At this moment, the voltage levels at the inputs of the comparison element 12 will become equal, and at its output, a signal will occur that will cause the signal at the output of the threshold element 13. This signal will go to the second inputs of the memory elements (static triggers) 7 and 8. translation them in the initial state 1, which will cause the opening of the analog switches 3 and 4 and the termination of the arrival of the measuring voltage of both single jumps on the insulation impedance.

At the same time, the signal from the output of the threshold element 13 will go to the first input of the memory element (static trigger) 9, transferring it to state 2. in which the analog key 6 is opened. This prevents the entry of

the signal from the unit 16 time interval on the indicator 20 of the accident rate. The signal from the output of the memory element (static trigger) 9 is fed to the second input of the time interval setting unit 16, translating it into the initial state.

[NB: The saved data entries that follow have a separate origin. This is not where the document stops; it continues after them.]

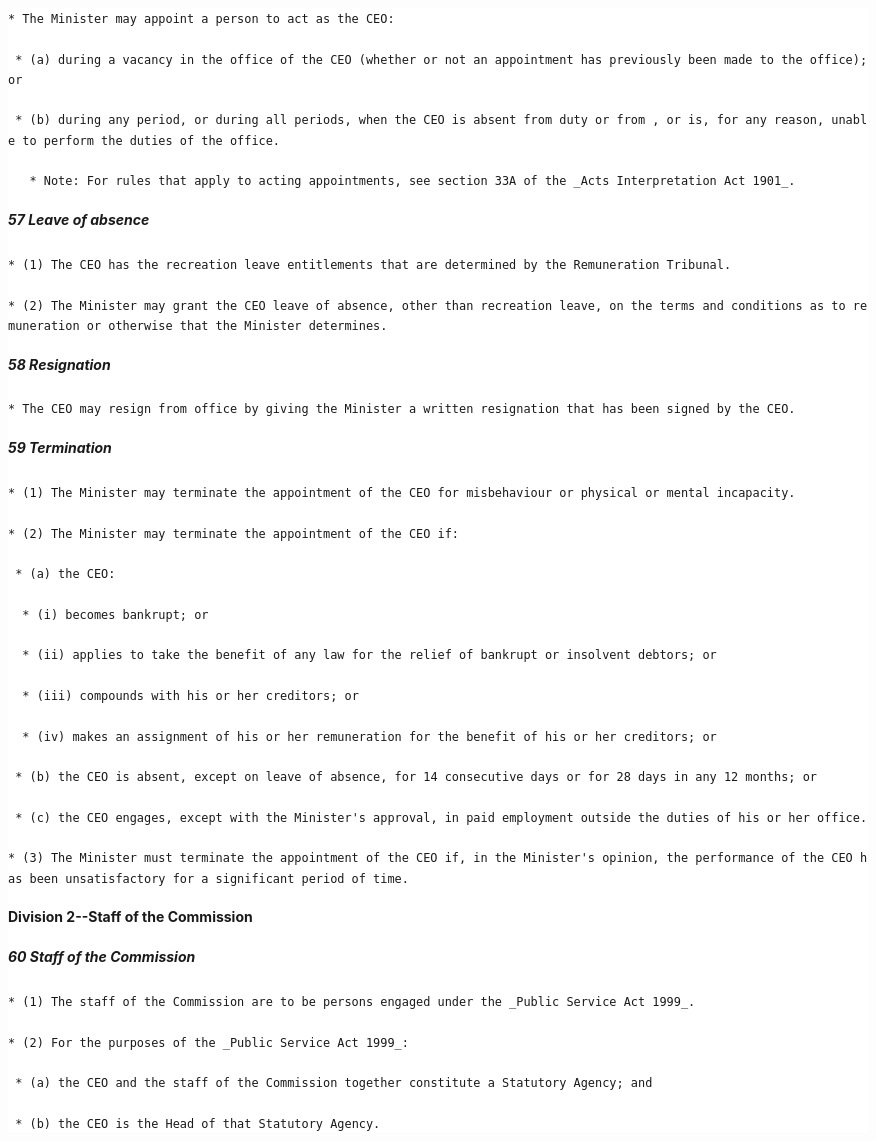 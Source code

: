    * The Minister may appoint a person to act as the CEO: 

     * (a) during a vacancy in the office of the CEO (whether or not an appointment has previously been made to the office); or

     * (b) during any period, or during all periods, when the CEO is absent from duty or from , or is, for any reason, unable to perform the duties of the office.

       * Note: For rules that apply to acting appointments, see section 33A of the _Acts Interpretation Act 1901_.

##### 57  Leave of absence

    * (1) The CEO has the recreation leave entitlements that are determined by the Remuneration Tribunal.

    * (2) The Minister may grant the CEO leave of absence, other than recreation leave, on the terms and conditions as to remuneration or otherwise that the Minister determines.

##### 58  Resignation

    * The CEO may resign from office by giving the Minister a written resignation that has been signed by the CEO.

##### 59  Termination

    * (1) The Minister may terminate the appointment of the CEO for misbehaviour or physical or mental incapacity.

    * (2) The Minister may terminate the appointment of the CEO if:

     * (a) the CEO:

      * (i) becomes bankrupt; or

      * (ii) applies to take the benefit of any law for the relief of bankrupt or insolvent debtors; or

      * (iii) compounds with his or her creditors; or

      * (iv) makes an assignment of his or her remuneration for the benefit of his or her creditors; or

     * (b) the CEO is absent, except on leave of absence, for 14 consecutive days or for 28 days in any 12 months; or

     * (c) the CEO engages, except with the Minister's approval, in paid employment outside the duties of his or her office.

    * (3) The Minister must terminate the appointment of the CEO if, in the Minister's opinion, the performance of the CEO has been unsatisfactory for a significant period of time.

#### Division 2--Staff of the Commission

##### 60  Staff of the Commission

    * (1) The staff of the Commission are to be persons engaged under the _Public Service Act 1999_.

    * (2) For the purposes of the _Public Service Act 1999_:

     * (a) the CEO and the staff of the Commission together constitute a Statutory Agency; and

     * (b) the CEO is the Head of that Statutory Agency.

If the insulation resistance value of the RX network is much lower than the permissible level and, naturally, much less than the value of the charging resistance 10, for example, in the short circuit to earth mode, charge the network capacity to the value of the voltage of the source 1 of the DC voltage ( a lower level is not possible because the capacitor is shunted (almost shorted) by a low impedance. Therefore, for this case, an accident control line is provided, consisting of a setpoint

0 16 time interval, normally closed analog key 6 and alarm indicator 20. If, after the time interval a priori set in the setter 16 expires, the signal from the output of the threshold element 13 to the first memory input (static trigger) 9 does not arrive and the key 6 does not open, then the signal from the output of the setter 16 of the time interval will go to the alarm indicator 20, which will This means inexpediency and incorrectness of further measuring operations.

A priori, the preset time in the setter 16 is chosen so that it exceeds the maximum possible (based on the network capacity and charge resistance 10 values) equalization time of the specified levels.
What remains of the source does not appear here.